* Your task:
Which lines of the entries below hold the word "label"? Report each of them.

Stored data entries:
========================

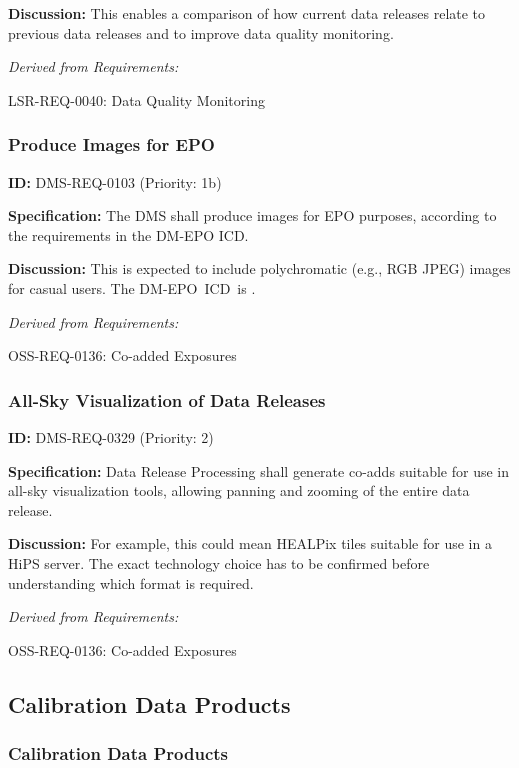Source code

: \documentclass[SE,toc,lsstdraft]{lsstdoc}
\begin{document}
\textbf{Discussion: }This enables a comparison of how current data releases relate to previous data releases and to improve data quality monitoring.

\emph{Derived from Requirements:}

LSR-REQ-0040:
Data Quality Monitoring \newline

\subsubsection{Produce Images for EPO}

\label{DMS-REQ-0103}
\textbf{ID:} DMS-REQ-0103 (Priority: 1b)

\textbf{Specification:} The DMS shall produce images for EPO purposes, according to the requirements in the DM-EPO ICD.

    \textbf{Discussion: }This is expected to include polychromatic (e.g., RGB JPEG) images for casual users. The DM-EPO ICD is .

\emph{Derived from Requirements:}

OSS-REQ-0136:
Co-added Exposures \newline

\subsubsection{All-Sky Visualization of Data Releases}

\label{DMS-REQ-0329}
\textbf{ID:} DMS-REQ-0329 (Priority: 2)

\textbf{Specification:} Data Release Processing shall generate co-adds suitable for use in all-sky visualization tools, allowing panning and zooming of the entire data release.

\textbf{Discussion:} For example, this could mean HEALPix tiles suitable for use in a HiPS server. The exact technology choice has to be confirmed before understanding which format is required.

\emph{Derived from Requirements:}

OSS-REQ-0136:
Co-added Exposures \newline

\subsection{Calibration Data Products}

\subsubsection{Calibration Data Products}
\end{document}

========================

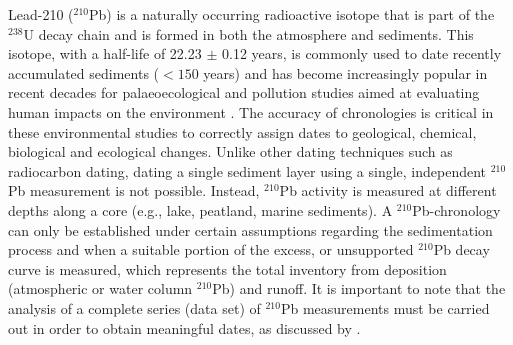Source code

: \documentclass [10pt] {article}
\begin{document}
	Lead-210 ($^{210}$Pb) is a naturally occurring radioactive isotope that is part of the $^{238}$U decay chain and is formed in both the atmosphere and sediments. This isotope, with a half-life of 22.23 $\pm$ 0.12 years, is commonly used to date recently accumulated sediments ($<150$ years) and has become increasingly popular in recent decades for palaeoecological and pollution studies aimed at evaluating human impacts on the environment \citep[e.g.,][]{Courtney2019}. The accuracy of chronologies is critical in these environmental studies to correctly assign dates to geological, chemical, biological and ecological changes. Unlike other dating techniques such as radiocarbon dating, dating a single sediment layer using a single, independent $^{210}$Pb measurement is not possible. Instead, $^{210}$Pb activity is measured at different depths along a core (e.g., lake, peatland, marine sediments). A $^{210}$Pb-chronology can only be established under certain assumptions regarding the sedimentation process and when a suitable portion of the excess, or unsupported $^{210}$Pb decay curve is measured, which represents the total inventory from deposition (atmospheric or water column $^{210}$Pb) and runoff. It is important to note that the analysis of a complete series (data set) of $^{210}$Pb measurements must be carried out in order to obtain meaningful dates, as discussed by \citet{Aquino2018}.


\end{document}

========================

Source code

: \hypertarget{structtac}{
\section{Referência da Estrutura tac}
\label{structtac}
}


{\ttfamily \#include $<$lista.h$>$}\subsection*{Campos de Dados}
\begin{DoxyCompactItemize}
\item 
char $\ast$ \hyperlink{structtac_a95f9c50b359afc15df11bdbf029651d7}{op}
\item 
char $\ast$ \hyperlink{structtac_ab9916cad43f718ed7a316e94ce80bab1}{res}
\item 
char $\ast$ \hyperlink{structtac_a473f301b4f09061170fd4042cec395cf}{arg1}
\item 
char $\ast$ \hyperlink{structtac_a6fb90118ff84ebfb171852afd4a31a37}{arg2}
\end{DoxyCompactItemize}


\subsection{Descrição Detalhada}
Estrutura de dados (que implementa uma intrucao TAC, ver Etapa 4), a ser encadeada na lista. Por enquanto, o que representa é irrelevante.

========================

* Exercise output:
\label{DMS-REQ-0103}
\label{DMS-REQ-0329}
\label{structtac}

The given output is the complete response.